THFJ interviewed Breslow to hear her views on a selection of hedge fund industry trends in several areas of the investment management practice – liquid alternatives, fund formation, fees, hybrid structuring, conflicts between vehicles, seeding, start-ups and mergers and acquisitions. We also touched on a few other topics relevant to other parts of SRZ’s multidisciplinary practice – regulatory reporting, compliance and governance.

Breslow is currently chairing the International Bar Association (IBA) Private Investment Funds Subcommittee. She finds the annual IBA conference held in March in London, which is co-chaired by Roth, to be informative for “outside counsel and in-house lawyers, who can hear current issues faced by other senior practitioners in the field.”

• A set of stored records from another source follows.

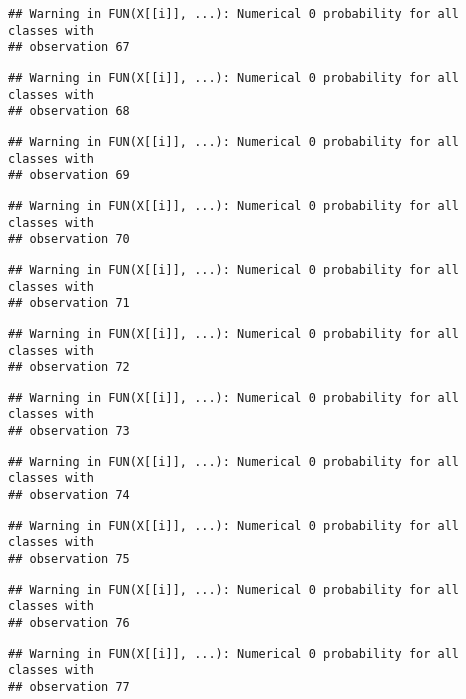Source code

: \documentclass[
]{article}
\begin{document}
\begin{verbatim}
## Warning in FUN(X[[i]], ...): Numerical 0 probability for all classes with
## observation 67
\end{verbatim}

\begin{verbatim}
## Warning in FUN(X[[i]], ...): Numerical 0 probability for all classes with
## observation 68
\end{verbatim}

\begin{verbatim}
## Warning in FUN(X[[i]], ...): Numerical 0 probability for all classes with
## observation 69
\end{verbatim}

\begin{verbatim}
## Warning in FUN(X[[i]], ...): Numerical 0 probability for all classes with
## observation 70
\end{verbatim}

\begin{verbatim}
## Warning in FUN(X[[i]], ...): Numerical 0 probability for all classes with
## observation 71
\end{verbatim}

\begin{verbatim}
## Warning in FUN(X[[i]], ...): Numerical 0 probability for all classes with
## observation 72
\end{verbatim}

\begin{verbatim}
## Warning in FUN(X[[i]], ...): Numerical 0 probability for all classes with
## observation 73
\end{verbatim}

\begin{verbatim}
## Warning in FUN(X[[i]], ...): Numerical 0 probability for all classes with
## observation 74
\end{verbatim}

\begin{verbatim}
## Warning in FUN(X[[i]], ...): Numerical 0 probability for all classes with
## observation 75
\end{verbatim}

\begin{verbatim}
## Warning in FUN(X[[i]], ...): Numerical 0 probability for all classes with
## observation 76
\end{verbatim}

\begin{verbatim}
## Warning in FUN(X[[i]], ...): Numerical 0 probability for all classes with
## observation 77
\end{verbatim}
\end{document}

Indeed, SRZ increasingly has a two-way traffic of lawyers with its clients. Breslow says “traditionally, associates who did not want a lifetime career at a law firm viewed us as a graduate school before they went in-house,” but now there is more of a dual flow, and SRZ welcomes this because “in-house lawyers bring valuable regulatory knowledge on the inner workings of funds and insights into practical aspects, such as how trades are allocated.”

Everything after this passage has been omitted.